In a recent survey of the Shared Assessments membership, the majority of respondents reported holding one or more industry certifications with the Certified Information Security Professional (CISSP) and CTPRP certification ranking the highest.

What certifications do members of your third party risk management team hold?
(multiple answers allowed)

The Shared Assessments member survey also identified a growing mandate within organizations to require certification for their third party risk professionals. The need for specialized skills and training is evident as a comprehensive third party management program will include various components such as vendor risk identification and rating, contracts, tools, measurement and analysis, and monitoring and review. There are several professional certifications that focus on components of third party risk, but the Shared Assessments CTPRP is the only certification that covers these topics holistically, and is increasingly a mandatory training for employees at our member organizations who perform third party risk tasks and analysis.

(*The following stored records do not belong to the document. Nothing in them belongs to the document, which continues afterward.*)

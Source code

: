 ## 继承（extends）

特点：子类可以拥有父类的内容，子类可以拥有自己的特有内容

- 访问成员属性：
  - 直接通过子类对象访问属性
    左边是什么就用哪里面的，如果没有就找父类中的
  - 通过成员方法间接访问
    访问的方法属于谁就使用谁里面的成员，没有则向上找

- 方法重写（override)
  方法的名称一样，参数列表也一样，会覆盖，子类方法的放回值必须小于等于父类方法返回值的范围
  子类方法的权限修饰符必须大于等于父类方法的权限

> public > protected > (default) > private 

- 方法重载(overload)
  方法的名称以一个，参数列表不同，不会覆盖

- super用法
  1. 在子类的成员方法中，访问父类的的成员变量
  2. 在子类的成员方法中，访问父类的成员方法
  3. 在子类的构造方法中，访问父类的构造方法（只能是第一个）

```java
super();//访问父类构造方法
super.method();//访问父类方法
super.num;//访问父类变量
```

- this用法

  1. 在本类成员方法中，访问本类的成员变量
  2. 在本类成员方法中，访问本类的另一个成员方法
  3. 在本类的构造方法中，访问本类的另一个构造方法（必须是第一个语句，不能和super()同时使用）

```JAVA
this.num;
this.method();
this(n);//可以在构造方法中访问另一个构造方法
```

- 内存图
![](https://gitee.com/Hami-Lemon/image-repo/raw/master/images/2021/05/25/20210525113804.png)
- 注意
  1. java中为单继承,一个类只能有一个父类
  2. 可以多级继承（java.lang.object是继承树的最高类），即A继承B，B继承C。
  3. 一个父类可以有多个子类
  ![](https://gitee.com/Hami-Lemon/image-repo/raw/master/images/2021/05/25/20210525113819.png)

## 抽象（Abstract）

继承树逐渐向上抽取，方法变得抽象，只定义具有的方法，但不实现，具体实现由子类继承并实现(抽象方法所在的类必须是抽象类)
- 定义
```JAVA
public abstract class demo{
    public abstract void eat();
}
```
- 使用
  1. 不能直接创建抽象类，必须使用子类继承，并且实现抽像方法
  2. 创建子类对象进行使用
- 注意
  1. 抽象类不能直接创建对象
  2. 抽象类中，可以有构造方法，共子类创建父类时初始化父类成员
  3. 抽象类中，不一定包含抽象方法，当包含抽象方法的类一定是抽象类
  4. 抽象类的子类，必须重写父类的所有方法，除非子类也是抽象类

Are any of these certifications mandatory for your third party risk management team members? (multiple answers allowed)

In addition to more organizations requiring specialized training for their third party risk practitioners, it is wise for professionals to seek certification as a way to highlight and verify experience in a professional development portfolio. Increased organizational focus and management attention on third party risk, coupled with a market demand for a specialized skill set indicates that third party risk certification will continue to be adopted by organizations and individuals.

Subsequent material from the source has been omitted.